Update on genes with the ‘stable’ tag
We now have 2871 gene symbols tagged as ‘stable’ as of May 11th 2022, which is an increase of 50 genes since our Winter newsletter. Examples of genes within the new stable set include a number of clinically relevant zinc finger genes: ZDHHC5, ZDHHC15, ZMYM3, ZMYM5, ZMYND8, ZMYND10, ZMYND11 and ZMYND15.
We also added the stable tag to ANKLE2, a recessive mutation of which causes a form of microcephaly and ANKLE1 which is not listed in current sets of clinically relevant genes but was reviewed at the same time as ANKLE2, due to its shared root symbol.
We also added the stable tag to the most highly published lncRNA genes: H19, HOTAIR, MALAT1, MEG3, NEAT1, PCA3, PVT1, and XIST.
Updates to placeholder symbols
This quarter we have been able to update two C#orf symbols and a KIAA# symbol:
C11orf49 -> POU2AF2, POU class 2 homeobox associating factor 2
C19orf71 -> TEKTIP1, tektin bundle interacting protein 1
KIAA1109 -> BLTP1, bridge-like lipid transfer protein family member 1
Gene Symbols in the News
This section brings many hopeful stories of links between gene variants and specific conditions, which may help with future treatments.
First, a gene variant and a causative toxic agent have been found which are thought to have caused “Gulf War Syndrome” in combination – the toxic agent is sarin gas, which soldiers were exposed to at sublethal levels, and the variant is of the PON1 gene, which affects the ability of the body to break down toxic chemicals. This finding will hopefully lead to adequate care being offered for those suffering from the condition, the existence of which has previously been controversial.
A mutation in the TLR7 gene has been shown to cause a form of lupus erythematosus, and engineering this variant into mice causes the creatures to develop lupus-like symptoms. Although this gene is not causative for the majority of lupus cases, many lupus patients show an overactive TLR7 pathway, so this may be a target for wider future therapies for the autoimmune disease.
There is hope that niacin may be used to help treat patients with Alzheimer disease in the future. Studies in mouse models demonstrate that the vitamin activates the HCAR2 receptor in microglia, reducing the formation of plaques and neuronal pathology in the mouse brains.
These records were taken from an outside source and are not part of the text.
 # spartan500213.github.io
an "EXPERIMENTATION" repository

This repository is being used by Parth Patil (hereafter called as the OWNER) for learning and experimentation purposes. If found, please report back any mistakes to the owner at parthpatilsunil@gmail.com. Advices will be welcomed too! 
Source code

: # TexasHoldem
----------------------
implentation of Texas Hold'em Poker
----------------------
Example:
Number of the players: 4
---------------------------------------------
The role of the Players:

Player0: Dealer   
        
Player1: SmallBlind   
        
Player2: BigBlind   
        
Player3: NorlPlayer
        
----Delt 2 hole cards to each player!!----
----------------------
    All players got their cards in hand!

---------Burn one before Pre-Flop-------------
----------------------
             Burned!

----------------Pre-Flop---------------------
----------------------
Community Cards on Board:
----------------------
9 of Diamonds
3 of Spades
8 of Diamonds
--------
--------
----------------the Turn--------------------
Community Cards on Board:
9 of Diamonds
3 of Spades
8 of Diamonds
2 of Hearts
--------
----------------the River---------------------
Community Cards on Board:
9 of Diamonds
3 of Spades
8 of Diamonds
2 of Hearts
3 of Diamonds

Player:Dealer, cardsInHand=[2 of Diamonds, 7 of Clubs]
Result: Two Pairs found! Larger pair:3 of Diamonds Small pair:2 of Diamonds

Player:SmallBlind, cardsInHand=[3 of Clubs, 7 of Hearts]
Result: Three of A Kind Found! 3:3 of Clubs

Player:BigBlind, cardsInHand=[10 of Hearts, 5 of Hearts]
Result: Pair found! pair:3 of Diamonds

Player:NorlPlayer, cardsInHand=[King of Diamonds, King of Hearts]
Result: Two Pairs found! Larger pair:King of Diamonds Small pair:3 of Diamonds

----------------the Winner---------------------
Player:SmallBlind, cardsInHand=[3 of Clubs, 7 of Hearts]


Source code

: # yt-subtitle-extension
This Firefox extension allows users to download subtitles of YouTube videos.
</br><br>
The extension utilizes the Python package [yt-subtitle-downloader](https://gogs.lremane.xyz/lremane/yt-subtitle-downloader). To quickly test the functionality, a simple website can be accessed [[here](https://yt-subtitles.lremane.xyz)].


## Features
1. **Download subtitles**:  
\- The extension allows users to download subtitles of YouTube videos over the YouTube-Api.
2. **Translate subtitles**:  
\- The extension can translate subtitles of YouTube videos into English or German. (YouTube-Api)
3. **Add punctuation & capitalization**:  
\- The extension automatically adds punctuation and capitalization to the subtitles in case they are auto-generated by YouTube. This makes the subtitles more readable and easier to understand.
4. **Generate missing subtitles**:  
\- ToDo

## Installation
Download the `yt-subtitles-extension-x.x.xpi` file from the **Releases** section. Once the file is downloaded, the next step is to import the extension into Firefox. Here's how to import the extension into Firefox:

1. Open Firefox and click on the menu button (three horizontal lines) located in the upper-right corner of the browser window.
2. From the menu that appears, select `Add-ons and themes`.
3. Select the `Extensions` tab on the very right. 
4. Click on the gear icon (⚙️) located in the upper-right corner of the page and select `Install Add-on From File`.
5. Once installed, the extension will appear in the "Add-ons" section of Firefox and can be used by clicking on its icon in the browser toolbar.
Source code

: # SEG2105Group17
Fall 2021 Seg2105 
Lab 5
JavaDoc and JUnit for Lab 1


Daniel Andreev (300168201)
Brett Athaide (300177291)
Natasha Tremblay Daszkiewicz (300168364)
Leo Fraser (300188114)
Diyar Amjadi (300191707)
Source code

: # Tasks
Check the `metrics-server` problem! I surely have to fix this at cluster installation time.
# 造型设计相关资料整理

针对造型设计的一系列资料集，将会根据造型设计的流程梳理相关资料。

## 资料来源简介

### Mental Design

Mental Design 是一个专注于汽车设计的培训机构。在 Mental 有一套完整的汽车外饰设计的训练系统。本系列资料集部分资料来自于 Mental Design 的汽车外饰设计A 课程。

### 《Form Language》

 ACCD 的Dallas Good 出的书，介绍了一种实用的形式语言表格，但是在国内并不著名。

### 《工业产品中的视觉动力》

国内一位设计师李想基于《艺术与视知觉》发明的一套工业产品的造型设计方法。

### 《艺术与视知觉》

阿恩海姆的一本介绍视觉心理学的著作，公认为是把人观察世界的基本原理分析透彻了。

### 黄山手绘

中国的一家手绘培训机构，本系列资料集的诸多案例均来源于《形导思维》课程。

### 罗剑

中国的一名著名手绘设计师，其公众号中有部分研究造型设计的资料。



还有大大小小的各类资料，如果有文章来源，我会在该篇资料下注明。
There is hope that the association of two different variants of the GDF15 gene with hyperemesis gravidarum, an extreme form of sickness during pregnancy, may lead to quicker diagnoses and possible treatments in the future.
There is at least a possible silver lining for women who suffer from endometriosis, polycystic ovary syndrome (PCOS) and preeclampsia linked to the expression of a common IGF1R gene variant – a study has shown that this variant may also protect them from heart disease.
Finally, we like to end this section with news for a gene from one of our VGNC species whenever possible. This time, we bring news of the successful gene therapy treatment of dogs with congenital stationary night blindness – a single injection of LRIT3 gene therapy results in expression of the correct LRIT3 protein in the dog retinas and the enhanced ability of the dogs to successfully complete a maze in dim light.